Saved data entries:
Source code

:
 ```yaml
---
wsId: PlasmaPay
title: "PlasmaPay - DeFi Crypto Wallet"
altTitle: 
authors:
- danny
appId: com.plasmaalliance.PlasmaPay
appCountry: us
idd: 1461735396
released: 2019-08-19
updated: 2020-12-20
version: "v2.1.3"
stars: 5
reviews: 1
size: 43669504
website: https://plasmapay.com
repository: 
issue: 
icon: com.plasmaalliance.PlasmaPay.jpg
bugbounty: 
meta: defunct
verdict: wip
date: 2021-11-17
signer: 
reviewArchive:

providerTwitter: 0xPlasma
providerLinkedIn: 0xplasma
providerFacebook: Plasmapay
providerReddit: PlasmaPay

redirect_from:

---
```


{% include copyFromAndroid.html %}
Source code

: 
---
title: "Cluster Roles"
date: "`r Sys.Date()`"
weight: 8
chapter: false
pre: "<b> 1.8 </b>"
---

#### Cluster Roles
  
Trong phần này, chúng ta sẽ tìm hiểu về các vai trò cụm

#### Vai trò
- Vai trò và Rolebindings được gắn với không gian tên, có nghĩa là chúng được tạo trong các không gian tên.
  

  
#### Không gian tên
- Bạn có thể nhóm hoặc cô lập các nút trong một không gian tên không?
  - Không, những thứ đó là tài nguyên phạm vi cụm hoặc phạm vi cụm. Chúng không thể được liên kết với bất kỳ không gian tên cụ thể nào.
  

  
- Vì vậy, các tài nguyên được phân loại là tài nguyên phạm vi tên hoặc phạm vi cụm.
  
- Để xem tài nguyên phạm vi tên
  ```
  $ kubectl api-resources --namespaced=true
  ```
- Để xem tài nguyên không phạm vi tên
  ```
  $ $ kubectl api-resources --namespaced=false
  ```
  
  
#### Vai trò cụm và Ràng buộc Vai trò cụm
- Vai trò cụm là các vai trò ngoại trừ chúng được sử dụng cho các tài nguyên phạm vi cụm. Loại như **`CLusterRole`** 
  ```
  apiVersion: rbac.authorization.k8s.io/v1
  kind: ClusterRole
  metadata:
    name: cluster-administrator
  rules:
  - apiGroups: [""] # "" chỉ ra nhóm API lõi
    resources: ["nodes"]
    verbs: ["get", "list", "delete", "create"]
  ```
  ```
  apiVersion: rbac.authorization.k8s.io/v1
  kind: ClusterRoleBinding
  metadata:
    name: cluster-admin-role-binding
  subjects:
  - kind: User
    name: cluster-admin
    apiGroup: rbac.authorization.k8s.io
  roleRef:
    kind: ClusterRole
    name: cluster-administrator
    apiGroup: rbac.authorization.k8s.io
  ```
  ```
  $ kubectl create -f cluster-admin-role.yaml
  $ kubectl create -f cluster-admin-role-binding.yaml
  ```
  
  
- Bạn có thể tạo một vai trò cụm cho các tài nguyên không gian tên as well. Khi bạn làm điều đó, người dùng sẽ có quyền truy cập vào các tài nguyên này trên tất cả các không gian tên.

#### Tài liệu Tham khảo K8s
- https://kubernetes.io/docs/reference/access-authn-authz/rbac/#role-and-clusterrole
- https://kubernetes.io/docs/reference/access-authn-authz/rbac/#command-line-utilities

# Assignment
Identify all lines in the records above with the word "kind".

# Response
  kind: ClusterRole
  kind: ClusterRoleBinding
  - kind: User
    kind: ClusterRole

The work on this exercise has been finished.